Once it's applied, you paint it. Anaglypta comes with many different embossed designs, there's one I've seen that looks so much like leather grain, it's really cool once coloured. You probably would only need one roll, so not so costly. Doing a whole wall can cost quite a bit, sadly. I've thought of putting in the kitchen for the backsplash, if they ever repair the drywall. But I digress.. then paint whatever colour you want, with a deep pile roller to get into the texture, and that's done. Pretty much any good latex paint will do, and dry quickly. Could even swipe a second colour on the surface of the embossed areas, if you wished. 

I would topcoat paint with a varnish, since you need to be able to wipe the surfaces clean now and then. Water base varnish dries in about a half hour, quick sand & you can get three coats on in one day in warm dry room. Shouldn't ever get water damage from splashes or drips with 3 coats on. Just another thought.


----------



## 50seven (Feb 14, 2010)

Yes, I used a rubber wood texture tool; cost was <$10 and very easy to use.

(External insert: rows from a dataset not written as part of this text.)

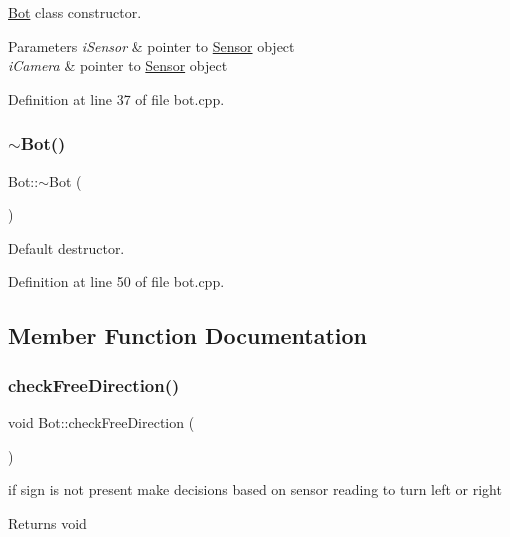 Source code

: \mbox{\hyperlink{class_bot}{Bot}} class constructor. 


\begin{DoxyParams}{Parameters}
{\em i\+Sensor} & pointer to \mbox{\hyperlink{class_sensor}{Sensor}} object \\
\hline
{\em i\+Camera} & pointer to \mbox{\hyperlink{class_sensor}{Sensor}} object \\
\hline
\end{DoxyParams}


Definition at line 37 of file bot.\+cpp.

\mbox{\label{class_bot_a4163b0f6c91f94cbeb3145eeda8cd361}} 
\subsubsection{\texorpdfstring{$\sim$\+Bot()}{~Bot()}}
{\footnotesize\ttfamily Bot\+::$\sim$\+Bot (\begin{DoxyParamCaption}{ }\end{DoxyParamCaption})}



Default destructor. 



Definition at line 50 of file bot.\+cpp.



\subsection{Member Function Documentation}
\mbox{\label{class_bot_ab20d03ffaf12e27a1ee84714a3e83950}} 
\subsubsection{\texorpdfstring{check\+Free\+Direction()}{checkFreeDirection()}}
{\footnotesize\ttfamily void Bot\+::check\+Free\+Direction (\begin{DoxyParamCaption}{ }\end{DoxyParamCaption})}



if sign is not present make decisions based on sensor reading to turn left or right 

\begin{DoxyReturn}{Returns}
void 
\end{DoxyReturn}


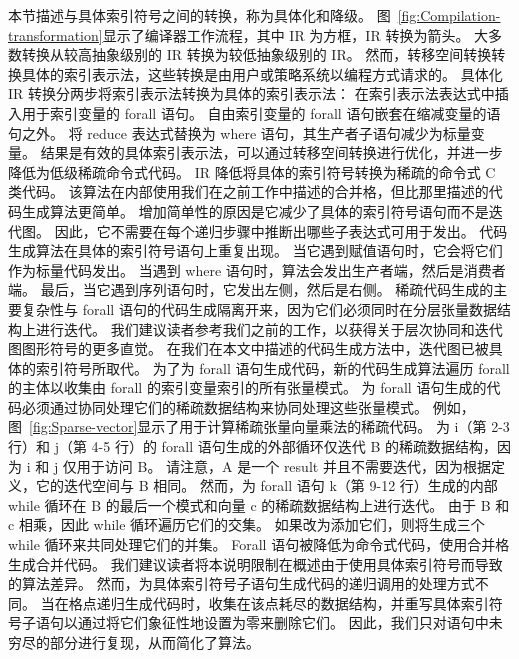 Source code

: \begin{translation}
本节描述与具体索引符号之间的转换，称为具体化和降级。 图~\ref{fig:Compilation-transformation}显示了编译器工作流程，其中 IR 为方框，IR 转换为箭头。
大多数转换从较高抽象级别的 IR 转换为较低抽象级别的 IR。 然而，转移空间转换转换具体的索引表示法，这些转换是由用户或策略系统以编程方式请求的。 
具体化 IR 转换分两步将索引表示法转换为具体的索引表示法： 在索引表示法表达式中插入用于索引变量的 forall 语句。 
自由索引变量的 forall 语句嵌套在缩减变量的语句之外。 将 reduce 表达式替换为 where 语句，其生产者子语句减少为标量变量。 
结果是有效的具体索引表示法，可以通过转移空间转换进行优化，并进一步降低为低级稀疏命令式代码。 IR 降低将具体的索引符号转换为稀疏的命令式 C 类代码。 
该算法在内部使用我们在之前工作中描述的合并格，但比那里描述的代码生成算法更简单。 增加简单性的原因是它减少了具体的索引符号语句而不是迭代图。 
因此，它不需要在每个递归步骤中推断出哪些子表达式可用于发出。 代码生成算法在具体的索引符号语句上重复出现。 
当它遇到赋值语句时，它会将它们作为标量代码发出。 当遇到 where 语句时，算法会发出生产者端，然后是消费者端。 
最后，当它遇到序列语句时，它发出左侧，然后是右侧。 稀疏代码生成的主要复杂性与 forall 语句的代码生成隔离开来，因为它们必须同时在分层张量数据结构上进行迭代。 
我们建议读者参考我们之前的工作，以获得关于层次协同和迭代图图形符号的更多直觉。 在我们在本文中描述的代码生成方法中，迭代图已被具体的索引符号所取代。 
为了为 forall 语句生成代码，新的代码生成算法遍历 forall 的主体以收集由 forall 的索引变量索引的所有张量模式。 
为 forall 语句生成的代码必须通过协同处理它们的稀疏数据结构来协同处理这些张量模式。 例如，图~\ref{fig:Sparse-vector}显示了用于计算稀疏张量向量乘法的稀疏代码。 
为 i（第 2-3 行）和 j（第 4-5 行）的 forall 语句生成的外部循环仅迭代 B 的稀疏数据结构，因为 i 和 j 仅用于访问 B。
请注意，A 是一个 result 并且不需要迭代，因为根据定义，它的迭代空间与 B 相同。 
然而，为 forall 语句 k（第 9-12 行）生成的内部 while 循环在 B 的最后一个模式和向量 c 的稀疏数据结构上进行迭代。 
由于 B 和 c 相乘，因此 while 循环遍历它们的交集。 如果改为添加它们，则将生成三个 while 循环来共同处理它们的并集。
Forall 语句被降低为命令式代码，使用合并格生成合并代码。 我们建议读者将本说明限制在概述由于使用具体索引符号而导致的算法差异。 
然而，为具体索引符号子语句生成代码的递归调用的处理方式不同。 当在格点递归生成代码时，收集在该点耗尽的数据结构，并重写具体索引符号子语句以通过将它们象征性地设置为零来删除它们。 
因此，我们只对语句中未穷尽的部分进行复现，从而简化了算法。


\end{translation}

All done with latex paints- easy to top-coat with acrylic varnish


----------



## george (Apr 11, 2009)

Ok so went my Benjamin Moore today, got primer and a can of Advance paint, found a nice color (Bittersweet Chocolate), dropped by HD and picked up a Martha Stewart faux wood tool and a can of glaze.

Now its time to sand it down and prime it. When it comes to the paint, since I need to put two coats, first coat goes just paint and second I presume I combine the glaze and paint and create the fake wood design. Am I right in the step to follow?


----------



## 50seven (Feb 14, 2010)

george said:


> Ok so went my Benjamin Moore today, got primer and a can of Advance paint, found a nice color (Bittersweet Chocolate), dropped by HD and picked up a Martha Stewart faux wood tool and a can of glaze.
> 
> Now its time to sand it down and prime it. When it comes to the paint, since I need to put two coats, first coat goes just paint and second I presume I combine the glaze and paint and create the fake wood design. Am I right in the step to follow?


You need 2 different colours to get the wood grain look.

1st coat: you lay a good coat of the *lighter *colour; coat twice if necessary for full coverage.

2nd coat: mix the *darker *colour with the glaze. I use about a 25% paint to 75% glaze ratio. This is applied in small sections with a brush and then textured with the faux grain tool.

3rd coat (if desired): clear coat of acrylic polyeurethane

(For the example that I showed, I used BM #2106-10 "Java" for the light colour and BM #2143-10 "Night Horizon" for the dark colour.)


----------



## Andlaw134 (Aug 19, 2012)

Interested on how this worked out. Another option could have been to veneer the piece and then apply a new stain. Veneer is available at most Home renovation stores and you just coat each side with contact cement let it dry and it sticks together, (you only get one shot at it but with a little practice its not too dificult. Trim up the edges with a good utility knife.


----------